Het rijke Westen plus enkele grote landen in ontwikkeling zoals China, India, Rusland, Indonesië, etc. zijn samen goed voor zowat heel het klimaatprobleem, de vervuiling en dus ook verantwoordelijk voor de actie die hiervoor nodig is.
Voor Europa is de energiecrisis veroorzaakt door een oorlog in de buurt vooral een opportuniteit om nog sneller te stoppen met het verbranden van fossiele brandstoffen. Het is echter vooral ook een zaak om van alles veel minder te gaan verbruiken en dus geldt het motto van consuminderen. De oorzaak is niet een tekort aan energie maar vooral een te groot verbruik ervan. Een economisch model dat uitgaat van constante groei is gedoemd om altijd in de weg staan van een duurzame samenleving en daarop volgend energiehuishouding.
Minder produceren hoeft daarom niet altijd te zeggen dat we slechter hoeven te gaan leven, we dienen vooral ook opnieuw lokaal te gaan produceren en stoppen met de massa import van zaken die we zelf ook perfect kunnen produceren.
Dat we in het Westen meestal in maart al de natuurlijke rijkdommen van de aarde hebben opgebruikt is vreemd genoeg geen centraal thema bij de diverse klimaattoppen. Dat Greta Thunberg niet naar de klimaattop gaat van Egypte is ook zeer begrijpelijk vanuit haar standpunt daar zij vindt dat deze bijeenkomsten vooral als profilering gebruikt worden en veel te weinig tastbare resultaten opleveren.
Europa en zijn lidstaten moeten het voorbeeld geven aan de rest van de wereld en tegelijkertijd de import(en export) van goederen gaan belasten met een CO2 belasting. Met de recente bevestiging van de Verenigde Naties dat het terugdringen van onze ecologische voetafdruk als mensheid veel te langzaam gaat is de noodzaak tot systeem verandering groter dan ooit.
Dichter bij huis is het ook duidelijk dat de intensieve manier van landbouw bedrijven in de Benelux allang over zijn grenzen heen is gegaan, dit is zeker niet alleen de schuld van de landbouw zelf maar eerder van zijn klanten. De race naar de prijsbodem en spreekwoordelijke kiloknallers speelt al decennia en hierdoor werden landbouwers genoodzaakt om steeds grootschaliger en intensiever te werk te gaan. Dat we in de Benelux zowat de grootste exporteur van vlees en frieten in de wereld zijn geworden is niet normaal en vooral niet gewenst. Produceren voor je eigen behoefte plus een kleine export naar hoofdzakelijk omringende landen is meer dan genoeg, maar geef de landbouw dan wel de prijs waar ze recht op heeft.

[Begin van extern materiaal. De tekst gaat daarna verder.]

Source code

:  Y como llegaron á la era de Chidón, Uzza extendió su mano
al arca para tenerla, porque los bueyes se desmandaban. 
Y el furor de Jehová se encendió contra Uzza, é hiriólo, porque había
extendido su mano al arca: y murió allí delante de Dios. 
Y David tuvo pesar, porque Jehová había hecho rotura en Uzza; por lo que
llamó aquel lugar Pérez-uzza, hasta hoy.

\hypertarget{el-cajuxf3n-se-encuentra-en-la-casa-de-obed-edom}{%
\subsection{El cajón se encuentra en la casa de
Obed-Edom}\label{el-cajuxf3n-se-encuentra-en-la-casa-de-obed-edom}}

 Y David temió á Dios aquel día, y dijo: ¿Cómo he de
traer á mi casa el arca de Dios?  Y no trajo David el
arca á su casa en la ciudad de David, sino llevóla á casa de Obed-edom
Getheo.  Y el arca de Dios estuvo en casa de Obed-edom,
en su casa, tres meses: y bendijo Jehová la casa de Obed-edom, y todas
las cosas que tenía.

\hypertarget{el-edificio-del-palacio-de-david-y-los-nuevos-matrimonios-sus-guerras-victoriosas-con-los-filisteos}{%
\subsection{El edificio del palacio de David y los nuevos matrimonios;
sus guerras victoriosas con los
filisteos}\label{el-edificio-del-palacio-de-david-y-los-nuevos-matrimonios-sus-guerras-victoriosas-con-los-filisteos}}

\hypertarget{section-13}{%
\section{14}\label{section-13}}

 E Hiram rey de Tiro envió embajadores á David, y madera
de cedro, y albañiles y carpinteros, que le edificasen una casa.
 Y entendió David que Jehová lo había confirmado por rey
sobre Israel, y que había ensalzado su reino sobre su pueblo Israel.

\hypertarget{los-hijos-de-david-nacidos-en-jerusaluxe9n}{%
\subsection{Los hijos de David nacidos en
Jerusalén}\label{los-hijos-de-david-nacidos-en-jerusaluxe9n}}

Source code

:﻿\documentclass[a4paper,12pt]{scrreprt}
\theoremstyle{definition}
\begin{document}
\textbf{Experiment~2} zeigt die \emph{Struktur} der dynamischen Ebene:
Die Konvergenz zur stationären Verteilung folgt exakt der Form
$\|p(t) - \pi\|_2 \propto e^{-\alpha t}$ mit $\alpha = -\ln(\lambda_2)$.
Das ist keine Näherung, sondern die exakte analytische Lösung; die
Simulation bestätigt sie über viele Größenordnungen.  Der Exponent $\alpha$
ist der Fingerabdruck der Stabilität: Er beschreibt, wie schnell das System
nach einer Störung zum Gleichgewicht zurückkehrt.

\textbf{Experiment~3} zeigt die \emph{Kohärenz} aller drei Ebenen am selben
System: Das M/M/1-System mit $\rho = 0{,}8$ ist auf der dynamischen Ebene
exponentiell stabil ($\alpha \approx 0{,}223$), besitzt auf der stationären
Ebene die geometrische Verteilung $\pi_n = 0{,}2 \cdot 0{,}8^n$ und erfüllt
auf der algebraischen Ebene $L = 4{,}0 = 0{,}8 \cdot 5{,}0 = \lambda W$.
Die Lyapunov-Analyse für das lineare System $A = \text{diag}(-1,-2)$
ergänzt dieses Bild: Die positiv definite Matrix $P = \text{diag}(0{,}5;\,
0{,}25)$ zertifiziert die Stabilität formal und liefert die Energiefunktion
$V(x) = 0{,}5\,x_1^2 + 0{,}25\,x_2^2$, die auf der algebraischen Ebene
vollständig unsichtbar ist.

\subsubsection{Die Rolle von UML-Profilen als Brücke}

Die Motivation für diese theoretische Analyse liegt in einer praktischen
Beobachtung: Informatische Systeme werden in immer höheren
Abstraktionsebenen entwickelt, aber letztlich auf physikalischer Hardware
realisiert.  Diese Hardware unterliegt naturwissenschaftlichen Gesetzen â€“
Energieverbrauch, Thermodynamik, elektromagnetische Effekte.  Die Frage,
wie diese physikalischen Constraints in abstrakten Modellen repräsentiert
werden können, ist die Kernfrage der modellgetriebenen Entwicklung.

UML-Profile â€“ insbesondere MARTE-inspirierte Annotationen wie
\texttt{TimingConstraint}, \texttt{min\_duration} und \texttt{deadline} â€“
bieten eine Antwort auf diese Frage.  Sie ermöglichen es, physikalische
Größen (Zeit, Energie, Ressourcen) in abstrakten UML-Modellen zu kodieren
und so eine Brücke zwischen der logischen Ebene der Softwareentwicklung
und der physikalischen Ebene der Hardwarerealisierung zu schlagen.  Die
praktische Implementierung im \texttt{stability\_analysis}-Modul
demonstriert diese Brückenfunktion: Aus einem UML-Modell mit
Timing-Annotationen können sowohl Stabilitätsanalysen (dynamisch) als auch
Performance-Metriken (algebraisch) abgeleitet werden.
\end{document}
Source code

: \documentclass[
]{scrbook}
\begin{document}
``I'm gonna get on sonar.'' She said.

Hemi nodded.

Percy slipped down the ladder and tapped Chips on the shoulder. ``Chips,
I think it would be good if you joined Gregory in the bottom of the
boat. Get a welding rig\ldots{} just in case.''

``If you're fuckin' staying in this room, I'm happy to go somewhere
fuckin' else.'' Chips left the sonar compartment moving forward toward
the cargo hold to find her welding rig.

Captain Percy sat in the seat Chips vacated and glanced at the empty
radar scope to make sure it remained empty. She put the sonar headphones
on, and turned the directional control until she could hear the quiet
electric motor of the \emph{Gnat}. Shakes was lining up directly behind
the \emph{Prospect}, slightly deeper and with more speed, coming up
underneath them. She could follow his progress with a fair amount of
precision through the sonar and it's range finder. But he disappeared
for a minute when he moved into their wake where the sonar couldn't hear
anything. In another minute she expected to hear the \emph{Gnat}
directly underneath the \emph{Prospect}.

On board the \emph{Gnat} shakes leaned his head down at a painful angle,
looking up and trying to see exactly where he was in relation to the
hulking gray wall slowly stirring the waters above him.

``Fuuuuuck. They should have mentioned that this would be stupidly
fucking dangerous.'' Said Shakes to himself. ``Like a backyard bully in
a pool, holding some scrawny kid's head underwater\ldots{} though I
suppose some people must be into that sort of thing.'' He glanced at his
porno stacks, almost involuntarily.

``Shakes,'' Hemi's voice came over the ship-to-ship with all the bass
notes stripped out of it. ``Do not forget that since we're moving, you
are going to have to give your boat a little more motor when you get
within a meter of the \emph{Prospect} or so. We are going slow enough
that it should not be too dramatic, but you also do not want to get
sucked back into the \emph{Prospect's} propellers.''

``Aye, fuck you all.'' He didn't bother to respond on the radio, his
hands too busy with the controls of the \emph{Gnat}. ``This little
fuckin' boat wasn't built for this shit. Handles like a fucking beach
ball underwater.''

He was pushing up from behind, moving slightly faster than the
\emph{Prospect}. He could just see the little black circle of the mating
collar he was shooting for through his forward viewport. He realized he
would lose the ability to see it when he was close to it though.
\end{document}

De vervuiling van onze oppervlakte wateren in de Benelux is inderdaad wraakroepend en gaat tot op de dag van vandaag vrolijk door, nitraat is een groot probleem en dient aangepakt te worden maar dat geldt evenzeer voor PFOS vervuiling. Dat bijvoorbeeld een specifiek bedrijf in de Antwerpse haven nog steeds mag produceren en dus verder vervuilen bewijst dat er geen enkel besef is van hoogdringendheid. Men dient harde keuzes te maken en ook voor te stellen, of men produceert duurzaam zonder te vervuilen of men produceert niet. Een tussenweg is er niet, hoogstens een overgang periode van bijvoorbeeld maximum vijf tot tien jaar.
De tijd van eenvoudige oplossingen of met andere woorden het laag hangende fruit is voorbij, de samenleving dient volledig voor kwaliteit te gaan en zo snel als mogelijk afscheid te nemen van massa consumptie. Benieuwd wanneer het Westen het punt bereikt dat ze niet meer van de planeet neemt dan dat deze kan geven op jaarbasis.